#### What you need to do
Scan the listing below and copy every line holding "frac".

#### Record set
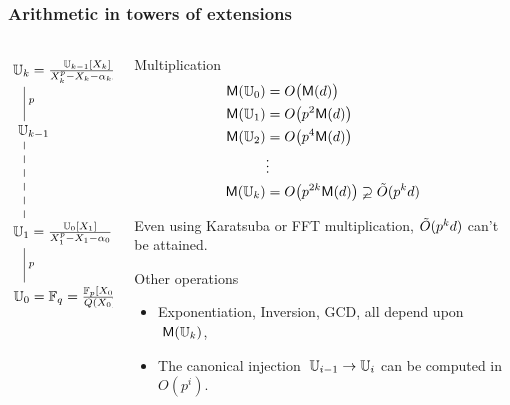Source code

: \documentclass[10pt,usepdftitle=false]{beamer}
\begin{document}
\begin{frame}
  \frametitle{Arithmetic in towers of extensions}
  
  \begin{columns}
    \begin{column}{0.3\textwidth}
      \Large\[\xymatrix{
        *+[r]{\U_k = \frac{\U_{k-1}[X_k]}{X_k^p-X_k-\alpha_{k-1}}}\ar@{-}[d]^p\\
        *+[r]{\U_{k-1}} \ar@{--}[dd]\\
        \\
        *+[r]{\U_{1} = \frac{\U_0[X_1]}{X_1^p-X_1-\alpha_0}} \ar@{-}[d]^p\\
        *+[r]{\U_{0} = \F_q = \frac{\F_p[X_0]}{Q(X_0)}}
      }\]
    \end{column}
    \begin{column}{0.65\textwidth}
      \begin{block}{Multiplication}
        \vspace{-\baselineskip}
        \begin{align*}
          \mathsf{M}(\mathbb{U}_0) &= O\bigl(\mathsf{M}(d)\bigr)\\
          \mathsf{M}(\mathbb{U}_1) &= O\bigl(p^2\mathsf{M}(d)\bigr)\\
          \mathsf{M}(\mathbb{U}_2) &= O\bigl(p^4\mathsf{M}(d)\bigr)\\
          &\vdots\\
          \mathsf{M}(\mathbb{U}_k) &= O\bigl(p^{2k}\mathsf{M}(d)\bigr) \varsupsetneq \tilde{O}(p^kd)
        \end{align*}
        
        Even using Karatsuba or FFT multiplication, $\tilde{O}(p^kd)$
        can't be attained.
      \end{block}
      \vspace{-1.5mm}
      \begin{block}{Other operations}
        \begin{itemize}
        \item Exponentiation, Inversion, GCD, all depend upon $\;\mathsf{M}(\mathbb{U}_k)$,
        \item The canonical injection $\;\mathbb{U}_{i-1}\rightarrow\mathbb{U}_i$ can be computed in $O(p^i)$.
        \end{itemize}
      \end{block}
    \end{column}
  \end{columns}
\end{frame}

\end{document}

#### Output below
        *+[r]{\U_k = \frac{\U_{k-1}[X_k]}{X_k^p-X_k-\alpha_{k-1}}}\ar@{-}[d]^p\\
        *+[r]{\U_{1} = \frac{\U_0[X_1]}{X_1^p-X_1-\alpha_0}} \ar@{-}[d]^p\\
        *+[r]{\U_{0} = \F_q = \frac{\F_p[X_0]}{Q(X_0)}}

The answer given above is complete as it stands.